Ainsi, après avoir atteint un sommet de 150 points de base (2,5 % pour le taux des federal funds d’ici deux mois, contre 4 % pour le taux refi), le différentiel de taux directeurs entre la BCE et la Fed devrait se rapprocher de la nullité à l’horizon de la fin 2008, via une baisse du taux refi de 75 à 100 points de base entre mai et décembre prochains et une remontée de 25 à 50 points de base pour le taux objectif des federal funds fin 2008.

 

Les marchés ne croient plus à un euro à 1,50 $.

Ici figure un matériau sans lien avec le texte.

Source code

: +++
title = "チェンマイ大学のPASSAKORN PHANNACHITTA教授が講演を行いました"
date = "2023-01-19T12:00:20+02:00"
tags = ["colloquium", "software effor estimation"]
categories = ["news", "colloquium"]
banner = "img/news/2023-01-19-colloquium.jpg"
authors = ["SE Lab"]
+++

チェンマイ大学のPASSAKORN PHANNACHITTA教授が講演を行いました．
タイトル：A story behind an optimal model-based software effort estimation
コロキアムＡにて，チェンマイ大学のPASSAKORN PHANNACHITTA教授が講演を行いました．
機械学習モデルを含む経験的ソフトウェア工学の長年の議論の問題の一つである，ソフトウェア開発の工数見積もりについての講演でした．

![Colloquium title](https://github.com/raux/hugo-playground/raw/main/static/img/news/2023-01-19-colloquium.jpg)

Sources : Datastream, Calculs et Prévisions 2008 : ACDEFI

 

Dans ce cadre, l’euro devrait progressivement passer sous la barre des 1,40 dollar à partir de l’été prochain, puis se stabiliser autour des 1,35 dollar à l’horizon de l’automne.

 

Après avoir déprimé la croissance en 2008, l’euro, devenu moins fort, devrait l’aider en 2009.

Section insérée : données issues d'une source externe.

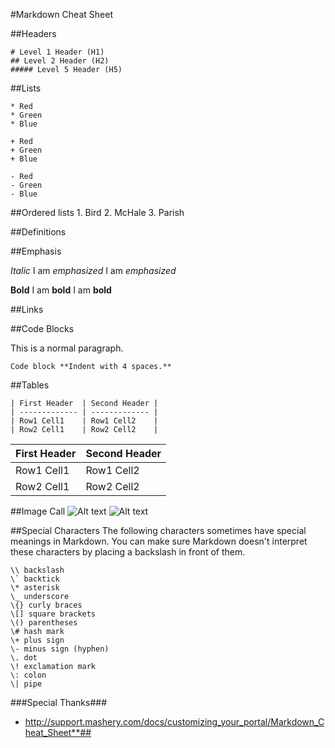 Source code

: #Markdown Cheat Sheet

##Headers

	# Level 1 Header (H1)
	## Level 2 Header (H2)
	##### Level 5 Header (H5)


##Lists

	* Red
	* Green
	* Blue

	+ Red
	+ Green
	+ Blue

	- Red
	- Green
	- Blue

##Ordered lists
	1. Bird
	2. McHale
	3. Parish



##Definitions





##Emphasis

*Italic*
I am *emphasized*
	I am *emphasized*

**Bold**
I am **bold**
	I am **bold**


##Links





##Code Blocks

This is a normal paragraph.

    Code block **Indent with 4 spaces.**


##Tables

	| First Header  | Second Header |
	| ------------- | ------------- |
	| Row1 Cell1    | Row1 Cell2    |
	| Row2 Cell1    | Row2 Cell2    |

| First Header  | Second Header |
| ------------- | ------------- |
| Row1 Cell1    | Row1 Cell2    |
| Row2 Cell1    | Row2 Cell2    |


##Image Call
	![Alt text](http://www.streamlinedstudio.com/img/logo/Streamlined_Logo-mini.png "Image call example")
![Alt text](http://www.streamlinedstudio.com/img/logo/Streamlined_Logo-mini.png "Image call example")


##Special Characters
The following characters sometimes have special meanings in Markdown. You can make sure Markdown doesn't interpret these characters by placing a backslash in front of them.

	\\ backslash
	\` backtick
	\* asterisk
	\_ underscore
	\{} curly braces
	\[] square brackets
	\() parentheses
	\# hash mark
	\+ plus sign
	\- minus sign (hyphen)
	\. dot
	\! exclamation mark
	\: colon
	\| pipe



###Special Thanks###
-	http://support.mashery.com/docs/customizing_your_portal/Markdown_Cheat_Sheet**##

Sources : Eurostat, Datastream, Prévisions ACDEFI

 

Ce repli de l’euro, ou plutôt ce retour vers des niveaux plus normaux, tombera à point nommé, puisqu’il permettra de soutenir une croissance qui en aura bien besoin. Néanmoins, dans la mesure où toute inflexion de politique monétaire et de variation de change prend environ neuf mois pour agir sur l’activité dans la zone euro, l’impact de la baisse du taux refi et de l’euro sur la croissance ne se produira que timidement à partir de 2009.

Ainsi, après avoir atteint 1,7 % cette année, la croissance eurolandaise devrait légèrement se reprendre vers les 1,9 % en 2009, soit toujours loin de la croissance américaine qui devrait avoisiner les 3 % l’an prochain, après 2,5% cette année.

Marc Touati


Les évènements à suivre du 18 au 22 février :

Une inflation américaine toujours sous contrôle.

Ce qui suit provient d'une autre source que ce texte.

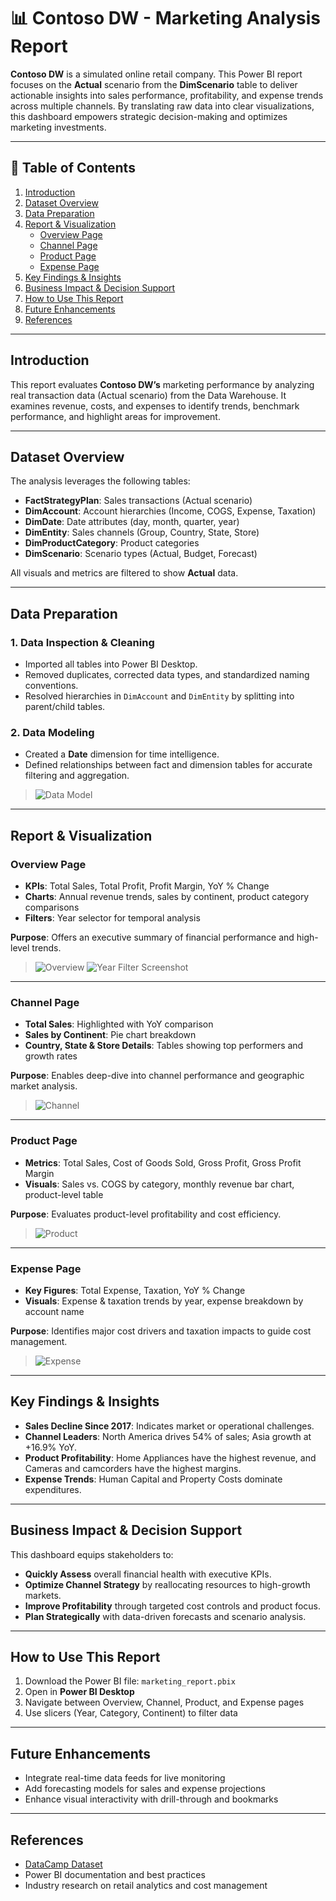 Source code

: # 📊 Contoso DW - Marketing Analysis Report

**Contoso DW** is a simulated online retail company. This Power BI report focuses on the **Actual** scenario from the **DimScenario** table to deliver actionable insights into sales performance, profitability, and expense trends across multiple channels. By translating raw data into clear visualizations, this dashboard empowers strategic decision-making and optimizes marketing investments.

---

## 📌 Table of Contents
1. [Introduction](#introduction)  
2. [Dataset Overview](#dataset-overview)  
3. [Data Preparation](#data-preparation)  
4. [Report & Visualization](#report--visualization)  
   - [Overview Page](#overview-page)  
   - [Channel Page](#channel-page)  
   - [Product Page](#product-page)  
   - [Expense Page](#expense-page)  
5. [Key Findings & Insights](#key-findings--insights)  
6. [Business Impact & Decision Support](#business-impact--decision-support)  
7. [How to Use This Report](#how-to-use-this-report)  
8. [Future Enhancements](#future-enhancements)  
9. [References](#references)

---

## Introduction
This report evaluates **Contoso DW’s** marketing performance by analyzing real transaction data (Actual scenario) from the Data Warehouse. It examines revenue, costs, and expenses to identify trends, benchmark performance, and highlight areas for improvement.

---

## Dataset Overview
The analysis leverages the following tables:

- **FactStrategyPlan**: Sales transactions (Actual scenario)  
- **DimAccount**: Account hierarchies (Income, COGS, Expense, Taxation)  
- **DimDate**: Date attributes (day, month, quarter, year)  
- **DimEntity**: Sales channels (Group, Country, State, Store)  
- **DimProductCategory**: Product categories  
- **DimScenario**: Scenario types (Actual, Budget, Forecast)  

All visuals and metrics are filtered to show **Actual** data.

---

## Data Preparation

### 1. Data Inspection & Cleaning
- Imported all tables into Power BI Desktop.  
- Removed duplicates, corrected data types, and standardized naming conventions.  
- Resolved hierarchies in `DimAccount` and `DimEntity` by splitting into parent/child tables.  

### 2. Data Modeling
- Created a **Date** dimension for time intelligence.  
- Defined relationships between fact and dimension tables for accurate filtering and aggregation.

> ![Data Model](screenshots/data_model.jpg)

---

## Report & Visualization

### Overview Page
- **KPIs**: Total Sales, Total Profit, Profit Margin, YoY % Change  
- **Charts**: Annual revenue trends, sales by continent, product category comparisons  
- **Filters**: Year selector for temporal analysis  

**Purpose**: Offers an executive summary of financial performance and high-level trends.

> ![Overview](screenshots/overview_page.jpg)
> ![Year Filter Screenshot](screenshots/year_filter.jpg)

---

### Channel Page
- **Total Sales**: Highlighted with YoY comparison  
- **Sales by Continent**: Pie chart breakdown  
- **Country, State & Store Details**: Tables showing top performers and growth rates  

**Purpose**: Enables deep-dive into channel performance and geographic market analysis.

> ![Channel](screenshots/channel_page.jpg)

---

### Product Page
- **Metrics**: Total Sales, Cost of Goods Sold, Gross Profit, Gross Profit Margin  
- **Visuals**: Sales vs. COGS by category, monthly revenue bar chart, product-level table  

**Purpose**: Evaluates product-level profitability and cost efficiency.

> ![Product](screenshots/product_page.jpg)

---

### Expense Page
- **Key Figures**: Total Expense, Taxation, YoY % Change  
- **Visuals**: Expense & taxation trends by year, expense breakdown by account name  

**Purpose**: Identifies major cost drivers and taxation impacts to guide cost management.

> ![Expense](screenshots/expense_page.jpg)

---

## Key Findings & Insights
- **Sales Decline Since 2017**: Indicates market or operational challenges.  
- **Channel Leaders**: North America drives 54% of sales; Asia growth at +16.9% YoY.  
- **Product Profitability**: Home Appliances have the highest revenue, and Cameras and camcorders have the highest margins.  
- **Expense Trends**: Human Capital and Property Costs dominate expenditures.  

---

## Business Impact & Decision Support
This dashboard equips stakeholders to:
- **Quickly Assess** overall financial health with executive KPIs.  
- **Optimize Channel Strategy** by reallocating resources to high-growth markets.  
- **Improve Profitability** through targeted cost controls and product focus.  
- **Plan Strategically** with data-driven forecasts and scenario analysis.

---

## How to Use This Report
1. Download the Power BI file: `marketing_report.pbix`  
2. Open in **Power BI Desktop**  
3. Navigate between Overview, Channel, Product, and Expense pages  
4. Use slicers (Year, Category, Continent) to filter data

---

## Future Enhancements
- Integrate real-time data feeds for live monitoring  
- Add forecasting models for sales and expense projections  
- Enhance visual interactivity with drill-through and bookmarks  

---

## References
- [DataCamp Dataset](https://www.datacamp.com)
- Power BI documentation and best practices  
- Industry research on retail analytics and cost management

Après la densité des derniers jours, cette semaine économico-statistique sera particulièrement calme, avec seulement trois publications déterminantes.

Il s’agira de l’inflation et des mises en chantier aux Etats-Unis pour janvier (mercredi) et de l’indicateur avancé du Conference Board de janvier, toujours aux Etats-Unis.

Même si elles auront évidemment beaucoup moins d’impact sur les marchés, notons également les publications dans l’Hexagone de l’inflation de janvier (jeudi), de la consommation des ménages en janvier et du climat des affaires dans l’industrie en février (vendredi).